Przekaż 1,5% na Fundację
Kultura Liberalna

Przekaż 1,5%
na Fundację Kultura Liberalna
forward
close

KULTURA LIBERALNA > Patrząc > Prosta historia o...

Prosta historia o wolności. Recenzja filmu „Kwiat wiśni i czerwona fasola” Naomi Kawase

Jakub M. Urbański

Naomi Kawase jest jedną z najciekawszych współczesnych japońskich reżyserek. Jej najnowsze dzieło wbrew pozorom nie reprezentuje nurtu foodie films: to bezpretensjonalna opowieść o poszukiwaniu wolności na obrzeżach wielkiego świata.

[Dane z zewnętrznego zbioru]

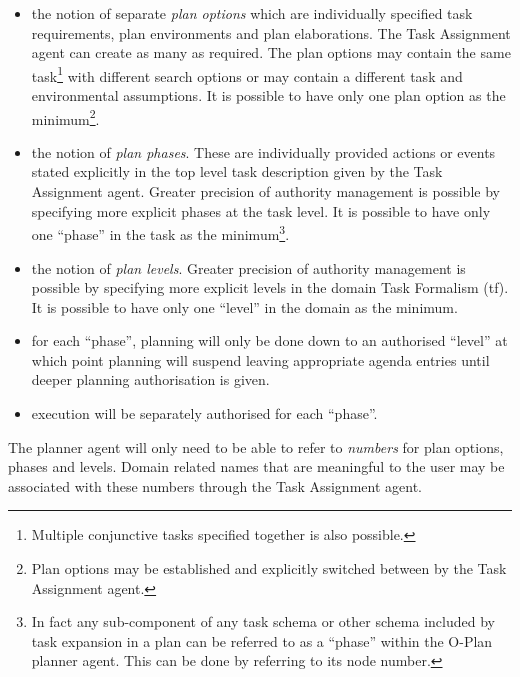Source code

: \begin{itemize}

\item
{} 
the notion of separate {\em plan options} which are individually
specified task requirements, plan environments and plan elaborations.  The Task
Assignment agent can create as many as required.  The plan options may contain
the same task\footnote{Multiple conjunctive tasks specified together is
also possible.} with different search options or may contain a different
task and environmental assumptions.  It is possible to have only one plan
option as the minimum\footnote{Plan options may be established and explicitly
switched between by the Task Assignment agent.}.

\item
{} 
the notion of {\em plan phases}.  These are
individually provided actions or events stated explicitly in the top level
task description given by the Task Assignment agent.  Greater precision
of authority management is possible by specifying more explicit phases at the
task level.  It is possible to have only one ``phase'' in the task as the
minimum\footnote{In fact any sub-component of any task schema or other schema
included by task expansion in a plan can be referred to as a ``phase''
within the O-Plan planner agent.  This can be done by referring to
its node number.}.

\item
{} 
the notion of {\em plan levels}.   Greater precision
of authority management is possible by specifying more explicit levels in
the domain Task Formalism ({\sc tf}). It is possible to have only one ``level''
in the domain as the minimum.

\item for each ``phase'', planning will only be done down to an authorised
``level'' at which point planning will suspend leaving appropriate agenda
entries until deeper planning authorisation is given.

\item execution will be separately authorised for each ``phase''.

\end{itemize}

The planner agent will only need to be able to refer to {\em numbers\/} for
plan options, phases and levels.  Domain related names that are meaningful
to the user may be associated with these numbers through the Task Assignment
agent.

Najnowszy film Naomi Kawase jest prostą, pełną ciepła opowieścią o roku z życia trojga głównych bohaterów – Sentaro (Masatoshi Nagase), dzierżawcy lokalu wyrabiającego dorayaki, małe naleśniki z farszem z pasty fasolowej, uczennicy Wakany (Kyara Uchida), jego stałej klientki, oraz Tokue (Kirin Kiki), starszej pani, która usilnie zabiega o zatrudnienie w naleśnikarni. Być może dla niektórych widzów film okaże się zbyt słodki (trochę jak dorayaki) i sentymentalny, niemniej jednak nawet za pozornym banałem mogą skrywać się głębia i istotne treści, przemycone niejednokrotnie w nieskomplikowanych i niewyszukanych słowach – zupełnie jak w japońskim haiku.

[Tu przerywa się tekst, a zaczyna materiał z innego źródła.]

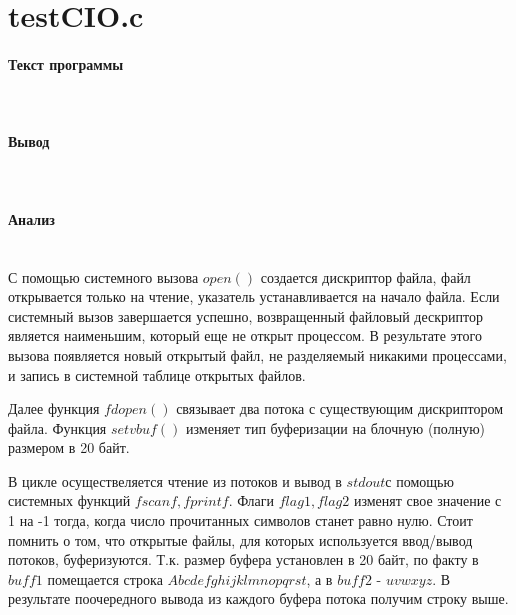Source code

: \section{testCIO.c}

\paragraph{Текст программы}\hfill\\



\paragraph{Вывод}\hfill\\


\paragraph{Анализ}\hfill\\
 С помощью системного вызова $open()$ создается дискриптор файла, файл открывается только на чтение, указатель устанавливается на начало файла. Если системный вызов завершается успешно, возвращенный файловый дескриптор является наименьшим, который еще не открыт процессом. В результате этого вызова появляется новый открытый файл, не разделяемый никакими процессами, и запись в системной таблице открытых файлов. 
 
 Далее функция $fdopen()$ связывает два потока с существующим дискриптором файла. Функция $setvbuf()$ изменяет тип буферизации на блочную (полную) размером в 20 байт. 
 
 В цикле осуществеляется чтение из потоков и вывод в $stdout$с помощью системных функций $fscanf, fprintf$. Флаги $flag1, flag2$ изменят свое значение с 1 на -1 тогда, когда число прочитанных символов станет равно нулю. Стоит помнить о том, что открытые файлы, для которых используется ввод/вывод потоков, буферизуются. Т.к. размер буфера установлен в 20 байт, по факту в $buff1$ помещается строка $Abcdefghijklmnopqrst$, а в $buff2$ - $uvwxyz$. В результате поочередного вывода из каждого буфера потока получим строку выше.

Materiały prasowe Aurora Films

Materiały prasowe Aurora Films

Kwitnąca wiśnia i fasolowa pasta

Pierwsze sceny filmu przywodzą na myśl dość spowszedniałe określenie Japonii jako Kraju Kwitnącej Wiśni – ukazują one hanami, coroczny, wywodzący się jeszcze ze starożytności rytuał polegający na zbiorowym oglądaniu w parkach rozwijających się kwiatów wiśni (zwanych sakura). Głęboka symbolika kwiatu wiśni pozostaje raczej nieuchwytna dla kogoś niezaznajomionego bliżej z kulturą japońską – najprościej rzecz ujmując, jest to symbol zarazem nowego początku, jak i vanitas, przemijania i kruchości. Symbol ten zostaje przewrotnie zestawiony z naleśnikami dorayaki serwowanymi przez Sentaro w jego niewielkiej budce – jeden z kwiatów zaplątuje się tam i trafia do naleśnika. Tak więc to dorayaki, nadziane fasolową pastą an, stają się esencją przemijającego piękna.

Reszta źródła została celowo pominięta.